Since I am involved in Religious Education, I also have to read up on the Catechism of the Catholic Church and to turn to bible scriptures more often. Also, I get to pray every day and that is a constant reminder to prepare for the day ahead, which is challenging at times.

What are some of your key priorities as a teacher?
While teaching the subject knowledge and content is important, the need to spend time with each pupil can be challenging. There are many pupils who are desperately seeking attention and sometimes they do it the worst way possible—by disrupting the lessons. When I get the chance to, I try to talk to them or speak about the Christian values the school promotes; Compassion, Humility, Respect, Integrity, Service, Team Spirit, and Excellence.

What is one way you try to inspire your students?
Perhaps to encourage them not to give up when they don’t perform well in their studies. Small rewards can also be beneficial to boost their morale.

Do you try to share your faith with students? How so?
Teaching Religious Education is one way I do so. Sometimes, when I do speak on stage during sharings every Monday, I will try bringing in bible stories to relate to the everyday lives of students.

How do you keep close to God?
I do struggle to pray consistently during the week, especially during days when there is a lot of marking or other administrative work, which can pile up during the term. I was lucky to be put in charge of my school’s Catholic students society a few years ago. In a way, it forced me to re-examine my own spiritual growth because I had to start inculcating Catholic ethos into these pupils by teaching Religious Education. With my lack of experience as a parish catechist, I had to read other spiritual growth books and attend ACCS or other related faith formation courses so I could be more in tune with my spiritual growth. I try to read the Gospels daily, to help me be quiet for a moment and offer my challenges to God.

What brings you joy in life?
If I can make a difference, even in small ways. I was pleasantly surprised to see that three of my pupils recently joined the altar servers at Nativity church. It was great to see them continue their own faith journeys. Two of my non-Catholic pupils are also willing to serve during the school’s Friday Mass, so I’m happy to see them willing to contribute too.

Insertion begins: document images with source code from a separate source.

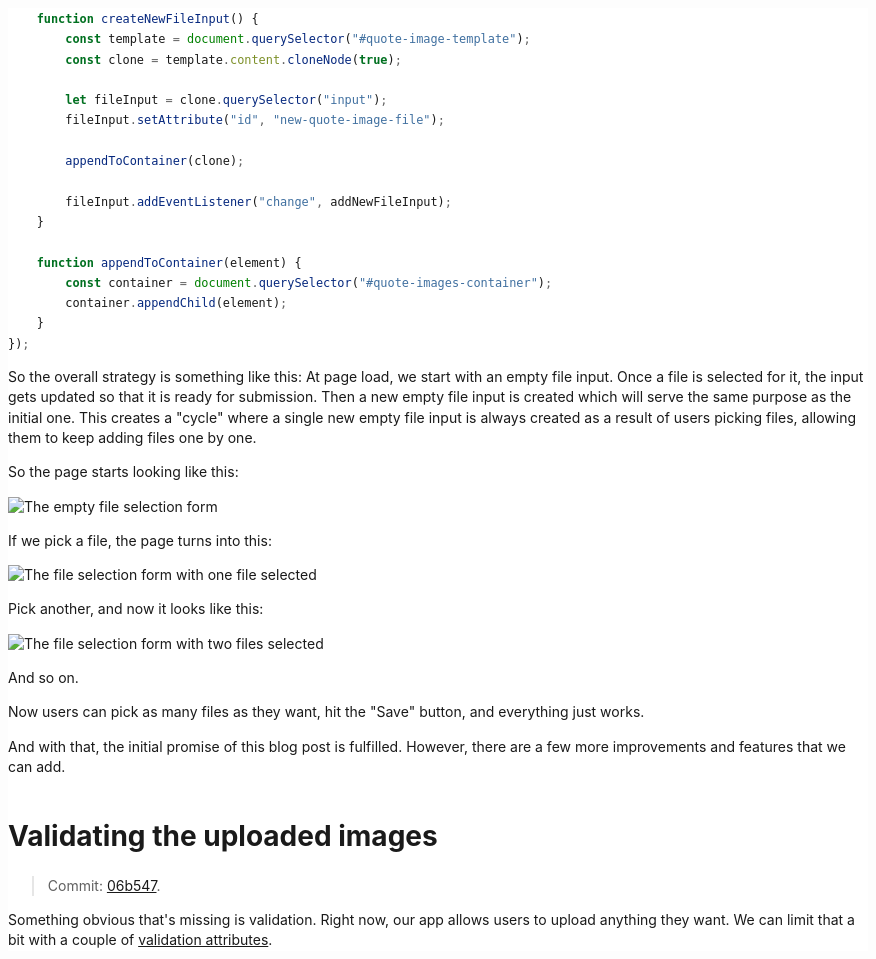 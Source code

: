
 ```javascript
    function createNewFileInput() {
        const template = document.querySelector("#quote-image-template");
        const clone = template.content.cloneNode(true);

        let fileInput = clone.querySelector("input");
        fileInput.setAttribute("id", "new-quote-image-file");

        appendToContainer(clone);

        fileInput.addEventListener("change", addNewFileInput);
    }

    function appendToContainer(element) {
        const container = document.querySelector("#quote-images-container");
        container.appendChild(element);
    }
});
```

So the overall strategy is something like this: At page load, we start with an empty file input. Once a file is selected for it, the input gets updated so that it is ready for submission. Then a new empty file input is created which will serve the same purpose as the initial one. This creates a "cycle" where a single new empty file input is always created as a result of users picking files, allowing them to keep adding files one by one.

So the page starts looking like this:

![The empty file selection form](uploading-multiple-files-in-a-single-request-in-an-asp.net-application/file-uploads-v2-0.png)

If we pick a file, the page turns into this:

![The file selection form with one file selected](uploading-multiple-files-in-a-single-request-in-an-asp.net-application/file-uploads-v2-1.png)

Pick another, and now it looks like this:

![The file selection form with two files selected](uploading-multiple-files-in-a-single-request-in-an-asp.net-application/file-uploads-v2-3.png)

And so on.

Now users can pick as many files as they want, hit the "Save" button, and everything just works.

And with that, the initial promise of this blog post is fulfilled. However, there are a few more improvements and features that we can add.

# Validating the uploaded images

> Commit: [06b547](https://github.com/megakevin/end-point-blog-dotnet-8-demo/commit/06b547478cb2d45ffd9ad2e4aee8b102a8911ac8).

Something obvious that's missing is validation. Right now, our app allows users to upload anything they want. We can limit that a bit with a couple of [validation attributes](https://learn.microsoft.com/en-us/aspnet/core/mvc/models/validation?view=aspnetcore-8.0#custom-attributes).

What is your favourite scripture passage?
My favourite bible verse is Matthew 11:28-29, “Come to me all you that are weary and are carrying heavy burdens, and I will give you rest. Take my yoke upon you, and learn from me; for I am gentle and humble in heart, and you will find rest for your souls.”

I always find the strength to carry on when I’m tired and weary through this verse. It also helps me realise that I can’t always depend on myself, I need to let go and let God take charge.